Aunque parece que el marketing directo por medios no electrónicos ha quedado proscrito en favor del envío de correos electrónicos (con excepción de las llamadas telefónicas en el ámbito de las telecomunicaciones), la duda sobre si el consentimiento es necesario o no pervive.

En este ámbito, y sin perjuicio de otra normativa sectorial, el RGPD y la LOPDYGDD entran con fuerza. A diferencia del marketing a través de medios electrónicos, donde el envío se regula por la Ley 34/2002, de 11 de julio, de servicios de la sociedad de la información y de comercio electrónico* (LSSI) (véanse los informes 0173/2018 , 0164/2018, y 0195/2017), el tratamiento de los datos personales del destinatario de las comunicaciones comerciales no realizadas por medios electrónicos deberá ampararse en una base legitimadora de las previstas en el artículo 6.1 del RGPD. En este punto, hay que destacar dos bases legitimadoras:

  • El consentimiento de los interesados (ex. Art. 6.1(a) RGPD). Esto es, el responsable del tratamiento podrá llevar a cabo comunicaciones comerciales por medios no electrónicos con el consentimiento libre, específico, informado e inequívoco de los receptores.
  • El interés legítimo (ex. Art. 6.1(f) RGPD). El RGPD prevé que los datos personales de los interesados se pueden tratar si ello “es necesario para la satisfacción de intereses legítimos perseguidos por el responsable del tratamiento o por un tercero, siempre que sobre dichos intereses no prevalezcan los intereses o los derechos y libertades fundamentales del interesado (…)”.En este punto, el RGPD ya adelantaba en su Considerando 47 que los responsables del tratamiento podrían basarse en el interés legítimo para llevar a cabo mercadotecnia directa. En este sentido, los informes 0173/2018, 0164/2018, y 0195/2017 analizan un supuesto específico en el que se considera que el responsable tiene un interés legítimo en realizar comunicaciones comerciales: concretamente aquel en el que concurren los requisitos previstos en la LSSI para no solicitar el consentimiento. Esto es:
    • Exista una relación contractual previa entre el emisor y el destinatario;
    • El prestador haya obtenido de forma lícita los datos de contacto del destinatario;
    • La comunicación se refiera a productos o servicios de la propia empresa;
    • Que dichos productos o servicios sean similares a los inicialmente contratados por el cliente; y
    • Que se ofrezca al destinatario la posibilidad de oponerse a dicho tratamiento con un procedimiento sencillo y gratuito, tanto al obtener los datos como en cada comunicación comercial que se remita.Es decir, no siempre es necesario solicitar el consentimiento expreso de los interesados para el envío de comunicaciones comerciales por medios no electrónicos.

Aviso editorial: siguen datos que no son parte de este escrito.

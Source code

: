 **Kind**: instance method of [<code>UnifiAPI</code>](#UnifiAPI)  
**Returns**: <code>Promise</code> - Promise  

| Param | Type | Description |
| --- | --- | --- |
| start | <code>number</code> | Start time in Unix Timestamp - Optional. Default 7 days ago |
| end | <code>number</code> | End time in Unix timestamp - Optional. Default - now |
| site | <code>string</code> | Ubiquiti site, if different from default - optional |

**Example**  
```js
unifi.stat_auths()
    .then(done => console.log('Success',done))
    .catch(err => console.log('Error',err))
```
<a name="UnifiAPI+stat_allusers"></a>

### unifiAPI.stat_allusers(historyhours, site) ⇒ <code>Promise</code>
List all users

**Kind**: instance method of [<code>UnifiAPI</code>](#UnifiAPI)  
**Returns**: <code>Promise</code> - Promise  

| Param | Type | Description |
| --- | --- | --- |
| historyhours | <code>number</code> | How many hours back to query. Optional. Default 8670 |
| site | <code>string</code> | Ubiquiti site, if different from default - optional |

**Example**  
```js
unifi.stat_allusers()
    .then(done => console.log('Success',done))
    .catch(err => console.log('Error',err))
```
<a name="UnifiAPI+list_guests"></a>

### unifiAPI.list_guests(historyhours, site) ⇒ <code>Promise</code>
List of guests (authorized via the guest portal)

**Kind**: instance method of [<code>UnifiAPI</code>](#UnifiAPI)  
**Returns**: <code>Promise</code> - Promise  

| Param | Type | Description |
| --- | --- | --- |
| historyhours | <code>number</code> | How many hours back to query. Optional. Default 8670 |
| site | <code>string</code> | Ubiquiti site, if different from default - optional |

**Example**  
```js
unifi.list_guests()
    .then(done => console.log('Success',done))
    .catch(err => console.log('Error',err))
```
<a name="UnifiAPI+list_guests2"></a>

No obstante, para que un responsable pueda amparar un tratamiento en el interés legítimo es preciso que, en cualquier caso, el responsable del tratamiento lleve a cabo un test de ponderación para asegurarse de que sobre sus intereses no prevalecen los intereses o los derechos y libertades fundamentales del interesado. La razón última de dicha ponderación favorable cuando concurren los requisitos anteriores se basa en las expectativas del destinatario, quien no se debe ver “sorprendido” por el tipo de publicidad que reciba. Cuando concurren los requisitos anteriores, se entiende que el destinatario podría esperar de forma razonable recibir este tipo de publicidad (en caso contrario, existiría un riesgo alto de que el test de ponderación no resultase favorable para el responsable del tratamiento). Antes de mandar publicidad, es recomendable tratar de entender si el receptor se verá o no sorprendido al recibir la comunicación comercial.

Es decir, no siempre es necesario solicitar el consentimiento expreso de los interesados para el envío de comunicaciones comerciales por medios no electrónicos.

Dicho lo anterior, solo queda realizar algunas “advertencias” finales: (i) no se debe olvidar que, aunque el consentimiento no sea necesario, esto no obsta a que el resto de obligaciones generales bajo el RGPD y la LOPDYGDD resulten de aplicación (recordad en especial los deberes de información y el artículo 23 LOPDYGDD); (ii) si el tratamiento se basa en el interés legítimo, se deberá llevar a cabo un test de ponderación de intereses; y (iii) se recomienda tener en cuenta las recomendaciones publicadas por la AEPD para aquellos que quieran evitar recibir publicidad.

 

* La AEPD indica en su informe jurídico 0164/2018 que “[q]uiere ello decir que en la materia que nos ocupa resulta de aplicación el principio de especialidad, de forma que las causas legitimadoras para el tratamiento de los datos a las que se refiere el artículo 6 del Reglamento general de protección de datos, norma que regula con carácter general el tratamiento de datos de carácter personal, han de ceder ante la regla especial contenida, para estos concretos tratamientos en la Ley 34/2002, toda vez que en caso contrario esta última norma quedaría vaciada de contenido”.